2. Get that weight into the right places so you hovver like a gull in the breeze. If you are flapping your arms you need to work on your trim. If your heavy in the legs it may mean your really light in the lungs, move some weight up into a BC trim pockets, onto the tank or hike the tank up iin the bands. You are a lever. Look at stuff like that you should be able to float horizontal in the water column, like a skydiver in freefall, but you're not falling.
3. Take your time diving, kick, glide, stop and observe.
4. Long slow deep breaths. You're breathing at multiple atmospheres so your body has many molecules of oxygen available to it. The critical thing is to drive the stale breath out of your lungs. CO2 will trigger the need to breathe, get it out of there. Retaining CO2 can also give you a headache.
5. Dive, dive, Dive.
6. See #5

Dive safe and often.
Pete
 
That's right, probably your two biggest factors are to relax and ensure bouyancy is correct. I only have 21 dives but I can dive at 40-50 for 60-70 minutes and still come out with 1300-1500 psi in the tank. I also think my jet fins make a difference as I just sort of putter along while my friends seem to fin along about 1/2 again faster that I have to. Even when doing 100-130 foot dives for my deep specialty (last week) I came up with as much air or more left in the tank than my instructors did. I just can't overstate how much being totally relaxed and having your bouyancy set right can have an effect on this.

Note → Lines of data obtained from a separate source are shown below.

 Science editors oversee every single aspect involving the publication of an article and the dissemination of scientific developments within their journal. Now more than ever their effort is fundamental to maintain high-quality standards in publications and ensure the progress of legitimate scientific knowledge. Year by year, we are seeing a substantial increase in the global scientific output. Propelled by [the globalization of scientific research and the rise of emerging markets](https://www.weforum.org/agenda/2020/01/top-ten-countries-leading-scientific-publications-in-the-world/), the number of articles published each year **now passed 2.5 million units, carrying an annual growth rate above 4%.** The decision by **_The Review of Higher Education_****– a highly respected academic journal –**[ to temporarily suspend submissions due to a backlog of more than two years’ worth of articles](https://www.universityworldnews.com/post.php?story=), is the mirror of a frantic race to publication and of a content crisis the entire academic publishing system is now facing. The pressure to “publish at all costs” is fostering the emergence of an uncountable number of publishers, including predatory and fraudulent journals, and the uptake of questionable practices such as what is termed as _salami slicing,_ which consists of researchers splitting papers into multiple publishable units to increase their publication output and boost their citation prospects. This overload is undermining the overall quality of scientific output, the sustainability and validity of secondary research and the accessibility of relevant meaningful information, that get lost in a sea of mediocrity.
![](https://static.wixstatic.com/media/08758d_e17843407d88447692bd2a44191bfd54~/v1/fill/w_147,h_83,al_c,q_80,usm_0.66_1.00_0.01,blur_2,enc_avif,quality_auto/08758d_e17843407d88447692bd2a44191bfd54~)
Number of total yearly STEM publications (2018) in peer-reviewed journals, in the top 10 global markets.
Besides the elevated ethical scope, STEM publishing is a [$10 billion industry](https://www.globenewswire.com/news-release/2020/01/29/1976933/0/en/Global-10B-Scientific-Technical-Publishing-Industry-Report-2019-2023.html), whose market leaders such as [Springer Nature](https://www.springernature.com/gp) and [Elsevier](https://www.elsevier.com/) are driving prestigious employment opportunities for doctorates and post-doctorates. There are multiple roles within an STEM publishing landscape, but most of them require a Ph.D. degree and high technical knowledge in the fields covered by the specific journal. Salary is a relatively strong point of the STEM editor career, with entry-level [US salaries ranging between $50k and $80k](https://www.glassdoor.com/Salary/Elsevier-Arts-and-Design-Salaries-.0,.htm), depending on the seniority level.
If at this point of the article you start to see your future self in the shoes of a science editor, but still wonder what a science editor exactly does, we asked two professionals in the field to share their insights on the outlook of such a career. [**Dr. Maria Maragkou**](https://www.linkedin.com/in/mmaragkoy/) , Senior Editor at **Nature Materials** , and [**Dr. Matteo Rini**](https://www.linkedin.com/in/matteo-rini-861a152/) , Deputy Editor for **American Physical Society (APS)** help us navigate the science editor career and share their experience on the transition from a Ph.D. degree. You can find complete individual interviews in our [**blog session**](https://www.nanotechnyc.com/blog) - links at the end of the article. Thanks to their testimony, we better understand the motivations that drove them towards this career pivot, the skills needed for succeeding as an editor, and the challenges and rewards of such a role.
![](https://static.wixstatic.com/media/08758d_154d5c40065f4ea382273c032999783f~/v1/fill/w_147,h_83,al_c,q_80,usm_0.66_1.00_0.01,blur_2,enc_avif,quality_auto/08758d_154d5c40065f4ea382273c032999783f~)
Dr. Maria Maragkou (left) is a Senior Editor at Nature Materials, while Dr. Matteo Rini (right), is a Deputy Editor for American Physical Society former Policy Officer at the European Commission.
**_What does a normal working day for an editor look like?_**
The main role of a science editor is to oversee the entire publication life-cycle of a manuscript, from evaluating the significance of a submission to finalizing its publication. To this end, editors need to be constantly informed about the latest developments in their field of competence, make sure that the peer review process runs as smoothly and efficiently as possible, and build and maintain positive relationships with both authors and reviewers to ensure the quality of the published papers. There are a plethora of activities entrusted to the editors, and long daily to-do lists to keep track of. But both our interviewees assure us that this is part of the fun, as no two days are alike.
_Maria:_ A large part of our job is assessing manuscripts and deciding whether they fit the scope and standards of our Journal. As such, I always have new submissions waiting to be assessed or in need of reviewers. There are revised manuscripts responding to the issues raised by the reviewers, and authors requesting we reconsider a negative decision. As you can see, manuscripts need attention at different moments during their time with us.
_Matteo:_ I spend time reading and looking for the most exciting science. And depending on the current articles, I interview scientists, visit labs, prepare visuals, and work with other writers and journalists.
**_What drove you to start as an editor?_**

I helped two of my buddies that were having trouble with their consumption to get their weight down a few lbs and relax more when they are out and they noticed an immediate and marked improvement on the very next dive.
 
spectrum:
Daylonious

2. Sing, loud and with verve, preferably alone in the car. Hold long notes, feel your diphram and sqeeze every note you can out of those lungs. I'm not kidding. Long slow deep breaths are what it's all about and this will help.
I took this one step further...I started singing underwater (makes my wife/buddy nuts). My rationale is if I'm singing, I'm breathing out, not in. As a musician, I was taught from 8 years old on to breathe in deep and fast, then control exhalation in order to play complete phrases without needing another breath. When I finally applied this concept to diving, my SAC rate was cut in half almost immediately.